• DATASET ENTRIES:
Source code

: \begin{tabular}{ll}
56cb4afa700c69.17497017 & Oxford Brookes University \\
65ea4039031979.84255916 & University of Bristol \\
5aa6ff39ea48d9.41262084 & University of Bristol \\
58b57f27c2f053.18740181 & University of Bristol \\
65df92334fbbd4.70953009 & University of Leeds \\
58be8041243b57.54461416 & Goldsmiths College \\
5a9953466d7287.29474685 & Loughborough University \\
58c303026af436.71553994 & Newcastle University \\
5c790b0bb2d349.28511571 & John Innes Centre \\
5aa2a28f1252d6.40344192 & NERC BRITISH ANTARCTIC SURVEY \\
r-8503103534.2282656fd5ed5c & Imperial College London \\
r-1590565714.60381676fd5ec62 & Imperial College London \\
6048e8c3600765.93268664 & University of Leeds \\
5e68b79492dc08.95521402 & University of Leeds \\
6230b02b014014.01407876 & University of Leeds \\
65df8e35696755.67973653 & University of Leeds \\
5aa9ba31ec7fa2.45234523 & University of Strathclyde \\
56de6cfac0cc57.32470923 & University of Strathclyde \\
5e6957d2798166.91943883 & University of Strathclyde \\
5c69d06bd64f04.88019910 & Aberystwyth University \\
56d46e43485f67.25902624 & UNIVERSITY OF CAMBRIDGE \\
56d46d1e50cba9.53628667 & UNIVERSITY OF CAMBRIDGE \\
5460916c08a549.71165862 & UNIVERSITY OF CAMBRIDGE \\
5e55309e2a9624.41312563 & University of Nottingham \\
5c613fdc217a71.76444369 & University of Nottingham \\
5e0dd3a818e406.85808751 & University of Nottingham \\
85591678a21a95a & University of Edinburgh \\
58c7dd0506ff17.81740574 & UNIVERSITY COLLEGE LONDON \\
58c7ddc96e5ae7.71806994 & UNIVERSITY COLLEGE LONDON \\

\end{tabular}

• WHAT NEEDS TO BE DONE: Tally, across the records, each line that contains the word "Imperial", and answer with nothing except the count.

• OUTPUT OF THE EXERCISE: 2